== Segment start ==
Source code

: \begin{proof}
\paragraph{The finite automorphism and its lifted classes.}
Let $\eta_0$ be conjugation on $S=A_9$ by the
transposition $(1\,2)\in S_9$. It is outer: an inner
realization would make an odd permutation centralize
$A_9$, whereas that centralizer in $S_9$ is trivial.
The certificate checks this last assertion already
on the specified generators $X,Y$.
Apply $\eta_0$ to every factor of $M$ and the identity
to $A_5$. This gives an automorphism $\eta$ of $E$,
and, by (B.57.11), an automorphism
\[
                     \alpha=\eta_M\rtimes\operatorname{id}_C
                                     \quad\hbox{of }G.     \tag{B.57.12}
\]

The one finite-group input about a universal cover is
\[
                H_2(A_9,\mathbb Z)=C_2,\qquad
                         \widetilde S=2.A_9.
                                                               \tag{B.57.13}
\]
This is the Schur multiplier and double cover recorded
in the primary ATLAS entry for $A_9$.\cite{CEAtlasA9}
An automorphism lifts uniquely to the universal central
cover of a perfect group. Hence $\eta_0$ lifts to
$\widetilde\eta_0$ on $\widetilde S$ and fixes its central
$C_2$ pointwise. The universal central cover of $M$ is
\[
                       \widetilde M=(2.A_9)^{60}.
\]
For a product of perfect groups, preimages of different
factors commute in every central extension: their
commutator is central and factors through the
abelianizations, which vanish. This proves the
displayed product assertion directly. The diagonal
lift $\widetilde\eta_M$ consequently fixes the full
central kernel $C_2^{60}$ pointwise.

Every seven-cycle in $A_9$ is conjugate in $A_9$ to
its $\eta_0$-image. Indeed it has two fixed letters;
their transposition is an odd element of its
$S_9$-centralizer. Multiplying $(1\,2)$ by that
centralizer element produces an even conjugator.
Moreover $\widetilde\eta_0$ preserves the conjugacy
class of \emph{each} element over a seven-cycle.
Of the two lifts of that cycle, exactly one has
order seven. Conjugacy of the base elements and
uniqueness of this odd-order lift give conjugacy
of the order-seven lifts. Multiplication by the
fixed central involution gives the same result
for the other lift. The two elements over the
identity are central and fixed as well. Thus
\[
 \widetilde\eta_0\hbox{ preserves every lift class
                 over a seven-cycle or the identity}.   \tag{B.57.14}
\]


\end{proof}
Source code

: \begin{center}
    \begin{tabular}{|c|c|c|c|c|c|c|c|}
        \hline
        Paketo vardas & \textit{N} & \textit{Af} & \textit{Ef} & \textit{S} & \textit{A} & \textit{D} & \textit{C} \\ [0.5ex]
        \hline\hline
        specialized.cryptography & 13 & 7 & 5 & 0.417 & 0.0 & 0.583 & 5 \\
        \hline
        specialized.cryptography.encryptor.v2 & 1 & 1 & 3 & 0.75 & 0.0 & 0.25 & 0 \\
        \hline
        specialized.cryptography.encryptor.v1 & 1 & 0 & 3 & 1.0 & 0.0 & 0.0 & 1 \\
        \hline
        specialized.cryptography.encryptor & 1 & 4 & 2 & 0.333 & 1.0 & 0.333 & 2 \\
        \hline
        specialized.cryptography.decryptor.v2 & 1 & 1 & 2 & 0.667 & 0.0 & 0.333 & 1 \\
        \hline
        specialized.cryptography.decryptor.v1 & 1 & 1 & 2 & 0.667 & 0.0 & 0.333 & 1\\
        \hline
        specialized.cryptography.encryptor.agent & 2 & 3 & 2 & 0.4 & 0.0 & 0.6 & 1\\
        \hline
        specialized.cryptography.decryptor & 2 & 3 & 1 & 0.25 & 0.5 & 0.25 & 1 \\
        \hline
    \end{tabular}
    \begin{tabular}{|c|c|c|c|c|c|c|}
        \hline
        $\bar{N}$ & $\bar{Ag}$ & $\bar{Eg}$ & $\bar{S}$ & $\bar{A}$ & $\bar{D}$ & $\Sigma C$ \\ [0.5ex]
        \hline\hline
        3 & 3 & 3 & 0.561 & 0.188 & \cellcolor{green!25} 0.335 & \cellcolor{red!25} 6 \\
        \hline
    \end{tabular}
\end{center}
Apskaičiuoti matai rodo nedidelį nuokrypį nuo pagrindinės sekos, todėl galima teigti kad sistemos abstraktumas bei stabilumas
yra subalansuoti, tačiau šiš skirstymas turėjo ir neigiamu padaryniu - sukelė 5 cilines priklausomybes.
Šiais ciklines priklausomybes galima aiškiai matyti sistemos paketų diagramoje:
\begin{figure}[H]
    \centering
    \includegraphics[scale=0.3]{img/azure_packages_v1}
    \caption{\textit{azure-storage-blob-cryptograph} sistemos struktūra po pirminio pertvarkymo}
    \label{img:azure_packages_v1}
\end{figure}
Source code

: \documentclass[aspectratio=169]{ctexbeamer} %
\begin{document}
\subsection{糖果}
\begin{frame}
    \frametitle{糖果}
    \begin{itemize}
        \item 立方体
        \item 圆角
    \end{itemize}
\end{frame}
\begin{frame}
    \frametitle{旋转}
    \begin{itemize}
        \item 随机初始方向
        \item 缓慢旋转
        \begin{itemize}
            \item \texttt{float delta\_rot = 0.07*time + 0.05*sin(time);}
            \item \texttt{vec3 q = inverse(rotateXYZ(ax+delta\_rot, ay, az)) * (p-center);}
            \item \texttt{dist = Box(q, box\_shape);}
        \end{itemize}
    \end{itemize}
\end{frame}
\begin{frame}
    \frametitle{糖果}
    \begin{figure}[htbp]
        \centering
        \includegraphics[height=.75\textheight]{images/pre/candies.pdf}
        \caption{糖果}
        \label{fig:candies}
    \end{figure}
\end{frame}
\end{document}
== Segment end ==
◆ **Task**
Up to and including the last line of the records above, print exactly every line from the one that contains "inverse(rotateXYZ(ax+delta\_rot, ay, az))" onward.

◆ **Exercise output**
            \item \texttt{vec3 q = inverse(rotateXYZ(ax+delta\_rot, ay, az)) * (p-center);}
            \item \texttt{dist = Box(q, box\_shape);}
        \end{itemize}
    \end{itemize}
\end{frame}
\begin{frame}
    \frametitle{糖果}
    \begin{figure}[htbp]
        \centering
        \includegraphics[height=.75\textheight]{images/pre/candies.pdf}
        \caption{糖果}
        \label{fig:candies}
    \end{figure}
\end{frame}
\end{document}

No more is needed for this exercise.